Jeff Layton
Jeff Layton, Ph.D.
Dell Enterprise Technologist - HPC
As the introductory article mentioned, PetaFLOPS may be here faster than you may realize. You can construct PetaFLOPS systems today as discussed Part 1 of this series because Jaguar at Oak Ridge and Roadrunner at Sandia have already hit the PetaFLOPS level. However, it’s definitely not cheap or easy to reach this level. This article examines what PetaFLOPS systems might look like today and in the near future using CPUs.

Measuring Performance:
To determine when we reach 1 PFLOPS we need an objective measure. While there are arguments for and against the Top500 benchmark, this article will assume that the performance of systems is measured by the HPL (Top500) application. An idealized model of estimating the performance using the number of double precision operations per clock cycle, the total number of cores, and the “efficiency” of the system on HPL. Basically:

Performance = Number of operations per clock * number of cores * efficiency

These three simple numbers, operations per clock (abbreviated “ops per clock”), number of cores, and efficiency, will allow us to estimate performance. However, making educated estimates of these three numbers is not easy and always leaves room for debate. In addition, these three numbers have implications for configurations, particularly the network configuration.
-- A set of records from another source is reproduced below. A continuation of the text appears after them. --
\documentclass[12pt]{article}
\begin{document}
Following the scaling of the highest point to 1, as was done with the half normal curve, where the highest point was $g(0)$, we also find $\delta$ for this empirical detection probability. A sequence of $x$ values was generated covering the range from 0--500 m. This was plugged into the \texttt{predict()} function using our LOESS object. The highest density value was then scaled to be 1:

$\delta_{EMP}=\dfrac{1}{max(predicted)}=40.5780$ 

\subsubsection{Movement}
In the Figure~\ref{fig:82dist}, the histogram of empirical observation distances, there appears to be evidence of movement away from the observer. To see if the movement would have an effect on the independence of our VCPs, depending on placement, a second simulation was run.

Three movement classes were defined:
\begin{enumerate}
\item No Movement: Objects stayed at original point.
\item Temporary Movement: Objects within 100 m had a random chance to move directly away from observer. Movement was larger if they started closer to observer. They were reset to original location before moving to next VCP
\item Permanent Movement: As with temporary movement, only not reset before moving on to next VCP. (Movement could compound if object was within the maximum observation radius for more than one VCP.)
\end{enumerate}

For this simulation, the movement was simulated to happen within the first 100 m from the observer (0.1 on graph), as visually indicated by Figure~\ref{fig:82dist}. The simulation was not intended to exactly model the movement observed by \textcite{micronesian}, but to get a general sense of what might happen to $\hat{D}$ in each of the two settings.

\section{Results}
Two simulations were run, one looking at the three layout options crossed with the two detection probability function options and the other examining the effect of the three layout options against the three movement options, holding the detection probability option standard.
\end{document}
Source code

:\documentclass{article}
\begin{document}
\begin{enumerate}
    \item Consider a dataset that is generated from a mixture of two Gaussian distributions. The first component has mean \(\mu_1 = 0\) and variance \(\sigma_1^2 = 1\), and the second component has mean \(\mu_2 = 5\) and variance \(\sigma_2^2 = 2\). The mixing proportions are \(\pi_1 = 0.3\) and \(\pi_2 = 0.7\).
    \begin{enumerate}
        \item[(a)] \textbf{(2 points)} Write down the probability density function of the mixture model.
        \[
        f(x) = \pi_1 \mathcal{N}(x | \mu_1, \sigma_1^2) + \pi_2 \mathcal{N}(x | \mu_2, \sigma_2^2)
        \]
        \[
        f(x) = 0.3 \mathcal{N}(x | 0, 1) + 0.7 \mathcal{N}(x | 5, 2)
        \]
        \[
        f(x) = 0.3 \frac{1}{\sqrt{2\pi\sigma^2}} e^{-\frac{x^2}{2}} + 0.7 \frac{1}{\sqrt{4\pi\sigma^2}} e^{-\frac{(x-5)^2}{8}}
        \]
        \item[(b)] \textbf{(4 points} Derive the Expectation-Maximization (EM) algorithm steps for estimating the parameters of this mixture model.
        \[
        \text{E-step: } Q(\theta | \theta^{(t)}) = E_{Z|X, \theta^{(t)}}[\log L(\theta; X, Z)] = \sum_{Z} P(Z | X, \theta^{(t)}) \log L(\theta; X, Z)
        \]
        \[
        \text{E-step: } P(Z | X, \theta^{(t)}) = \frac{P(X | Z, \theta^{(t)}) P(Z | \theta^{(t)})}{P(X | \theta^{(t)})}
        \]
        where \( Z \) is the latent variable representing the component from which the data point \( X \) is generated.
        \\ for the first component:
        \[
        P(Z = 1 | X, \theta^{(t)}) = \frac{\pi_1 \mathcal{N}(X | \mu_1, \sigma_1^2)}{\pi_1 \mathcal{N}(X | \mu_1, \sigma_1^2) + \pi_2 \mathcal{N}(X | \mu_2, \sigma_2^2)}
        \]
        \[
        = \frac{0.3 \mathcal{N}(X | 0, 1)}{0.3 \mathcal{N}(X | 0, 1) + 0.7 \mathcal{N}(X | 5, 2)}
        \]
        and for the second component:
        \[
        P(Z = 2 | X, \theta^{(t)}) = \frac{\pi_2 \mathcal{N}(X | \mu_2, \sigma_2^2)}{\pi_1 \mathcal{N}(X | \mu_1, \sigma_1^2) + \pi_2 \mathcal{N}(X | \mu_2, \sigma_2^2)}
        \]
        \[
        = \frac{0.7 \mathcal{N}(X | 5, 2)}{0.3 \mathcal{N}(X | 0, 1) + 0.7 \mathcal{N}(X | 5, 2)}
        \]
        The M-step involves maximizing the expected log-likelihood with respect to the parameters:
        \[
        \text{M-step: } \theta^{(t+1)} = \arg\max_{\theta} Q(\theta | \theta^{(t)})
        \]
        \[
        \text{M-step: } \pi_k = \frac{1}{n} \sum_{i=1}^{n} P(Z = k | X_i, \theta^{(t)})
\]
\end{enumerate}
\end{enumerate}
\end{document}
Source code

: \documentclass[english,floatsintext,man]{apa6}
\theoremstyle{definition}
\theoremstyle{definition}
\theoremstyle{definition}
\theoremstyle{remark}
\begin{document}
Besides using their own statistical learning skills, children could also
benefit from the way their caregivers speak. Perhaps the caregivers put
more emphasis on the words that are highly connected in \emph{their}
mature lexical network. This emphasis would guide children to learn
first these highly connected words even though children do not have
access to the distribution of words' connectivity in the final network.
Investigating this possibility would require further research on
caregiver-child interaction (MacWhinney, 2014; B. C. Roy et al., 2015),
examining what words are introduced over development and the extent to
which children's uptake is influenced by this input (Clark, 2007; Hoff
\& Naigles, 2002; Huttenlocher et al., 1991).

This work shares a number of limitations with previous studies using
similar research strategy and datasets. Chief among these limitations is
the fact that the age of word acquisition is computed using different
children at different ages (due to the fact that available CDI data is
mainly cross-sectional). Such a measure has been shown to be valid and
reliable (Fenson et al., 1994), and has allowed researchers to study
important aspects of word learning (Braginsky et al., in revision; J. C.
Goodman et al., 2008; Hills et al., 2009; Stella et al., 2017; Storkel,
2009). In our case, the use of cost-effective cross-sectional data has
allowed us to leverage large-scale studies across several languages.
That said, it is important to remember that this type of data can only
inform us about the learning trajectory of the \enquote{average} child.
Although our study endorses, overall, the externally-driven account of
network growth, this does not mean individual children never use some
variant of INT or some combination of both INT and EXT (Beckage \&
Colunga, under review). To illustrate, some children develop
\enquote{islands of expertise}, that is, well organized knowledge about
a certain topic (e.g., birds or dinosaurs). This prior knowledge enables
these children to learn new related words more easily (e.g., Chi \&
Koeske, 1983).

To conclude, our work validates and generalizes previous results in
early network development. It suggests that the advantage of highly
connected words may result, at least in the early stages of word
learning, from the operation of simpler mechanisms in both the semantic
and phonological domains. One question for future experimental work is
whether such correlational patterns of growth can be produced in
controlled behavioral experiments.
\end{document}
Let’s take a look at current CPUs from Intel and AMD to help us develop these three numbers.


Intel Systems:
Intel is using what they call a “tick-tock” model of processor development. The “tick” is a die shrink and the “tock” is a change to the architecture. The current generation of Nehalem (Xeon 5500) processors is in the “tock” phase of the process, and the upcoming processors, code-named Westmere, are a “tick”, shrinking the die to 32 nm. So the Nehalem and Westmere processors have the following key parameters (key to our estimates of the performance):

· Nehalem:
o Clock speed is limited to 2.93 GHz at 95W
o Capable of four operations per clock (double precision)
o Four cores per socket
o Restricted to 2 sockets per node

· Westmere:
o It is assumed that clock speeds will remain about the same for the same power. So the top speed is likely to be approximately 2.93 GHz or 3.0 GHz (Note: this is an assumption since Intel has not yet announced the processor)
o 6 cores per socket (http://www.theregister.co.uk/2010/02/03/intel_westmere_ep_preview/)
o Capable of four operations per clock (again, this is an assumption since this processor is a “tick” and is only a die shrink).
o Restricted to 2 sockets per node

· Nehalem-EX:
o Maximum speed looks to be 2.26 GHz (http://en.wikipedia.org/wiki/Xeon#Beckton)
o 8-cores per socket (http://en.wikipedia.org/wiki/Xeon#Beckton)
o Four operations per clock (again, this is an assumption since this processor is a “tick” and is only a die shrink).
o 4 sockets and larger are allowed (http://en.wikipedia.org/wiki/Xeon#Beckton)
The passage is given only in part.